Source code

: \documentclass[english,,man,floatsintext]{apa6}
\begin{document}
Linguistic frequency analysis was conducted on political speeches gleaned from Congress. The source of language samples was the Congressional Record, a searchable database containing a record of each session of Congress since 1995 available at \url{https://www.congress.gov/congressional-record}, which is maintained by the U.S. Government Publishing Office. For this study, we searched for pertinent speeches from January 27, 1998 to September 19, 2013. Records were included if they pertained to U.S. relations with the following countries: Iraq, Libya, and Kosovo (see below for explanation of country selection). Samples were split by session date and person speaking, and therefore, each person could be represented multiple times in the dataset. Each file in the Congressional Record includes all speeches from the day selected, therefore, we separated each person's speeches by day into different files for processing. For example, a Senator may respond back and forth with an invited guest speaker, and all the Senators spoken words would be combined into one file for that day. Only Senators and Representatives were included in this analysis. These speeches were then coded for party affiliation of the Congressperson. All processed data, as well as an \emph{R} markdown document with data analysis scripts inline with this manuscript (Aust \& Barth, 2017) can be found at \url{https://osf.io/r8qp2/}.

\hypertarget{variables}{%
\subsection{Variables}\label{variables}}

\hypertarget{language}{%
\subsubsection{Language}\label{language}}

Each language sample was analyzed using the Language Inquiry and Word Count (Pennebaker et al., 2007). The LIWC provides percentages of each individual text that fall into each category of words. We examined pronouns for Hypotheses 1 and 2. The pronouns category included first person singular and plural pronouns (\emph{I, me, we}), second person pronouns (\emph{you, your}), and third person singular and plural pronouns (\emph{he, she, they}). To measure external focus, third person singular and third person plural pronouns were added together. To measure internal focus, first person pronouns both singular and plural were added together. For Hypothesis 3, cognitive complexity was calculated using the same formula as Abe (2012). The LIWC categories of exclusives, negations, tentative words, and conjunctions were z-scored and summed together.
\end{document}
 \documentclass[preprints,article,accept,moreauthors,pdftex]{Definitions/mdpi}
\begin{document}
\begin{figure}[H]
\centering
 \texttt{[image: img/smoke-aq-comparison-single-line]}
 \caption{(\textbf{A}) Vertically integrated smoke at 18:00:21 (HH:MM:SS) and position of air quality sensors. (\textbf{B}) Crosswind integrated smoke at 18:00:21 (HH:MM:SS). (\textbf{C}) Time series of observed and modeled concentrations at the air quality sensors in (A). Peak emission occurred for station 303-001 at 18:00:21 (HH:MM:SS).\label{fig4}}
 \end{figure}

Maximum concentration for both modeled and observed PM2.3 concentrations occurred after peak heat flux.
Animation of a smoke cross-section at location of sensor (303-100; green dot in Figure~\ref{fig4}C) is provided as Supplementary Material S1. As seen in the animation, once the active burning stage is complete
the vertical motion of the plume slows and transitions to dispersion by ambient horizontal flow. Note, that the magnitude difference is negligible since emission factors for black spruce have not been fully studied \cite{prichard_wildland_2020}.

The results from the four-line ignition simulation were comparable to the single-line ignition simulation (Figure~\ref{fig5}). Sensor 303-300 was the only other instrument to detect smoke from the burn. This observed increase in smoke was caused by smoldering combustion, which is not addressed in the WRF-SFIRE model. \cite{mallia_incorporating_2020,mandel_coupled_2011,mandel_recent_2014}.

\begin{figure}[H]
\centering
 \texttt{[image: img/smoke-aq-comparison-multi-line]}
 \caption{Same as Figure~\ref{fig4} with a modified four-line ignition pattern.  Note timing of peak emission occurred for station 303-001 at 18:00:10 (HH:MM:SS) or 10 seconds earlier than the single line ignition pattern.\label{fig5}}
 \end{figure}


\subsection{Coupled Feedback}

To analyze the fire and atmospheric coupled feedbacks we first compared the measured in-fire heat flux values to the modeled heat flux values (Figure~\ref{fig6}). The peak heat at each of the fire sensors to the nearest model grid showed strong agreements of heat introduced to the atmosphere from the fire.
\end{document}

* _Your instructions_
Scan the records for the word "four", and copy each line where it is found.

* _Output for this exercise_
The results from the four-line ignition simulation were comparable to the single-line ignition simulation (Figure~\ref{fig5}). Sensor 303-300 was the only other instrument to detect smoke from the burn. This observed increase in smoke was caused by smoldering combustion, which is not addressed in the WRF-SFIRE model. \cite{mallia_incorporating_2020,mandel_coupled_2011,mandel_recent_2014}.
 \caption{Same as Figure~\ref{fig4} with a modified four-line ignition pattern.  Note timing of peak emission occurred for station 303-001 at 18:00:10 (HH:MM:SS) or 10 seconds earlier than the single line ignition pattern.\label{fig5}}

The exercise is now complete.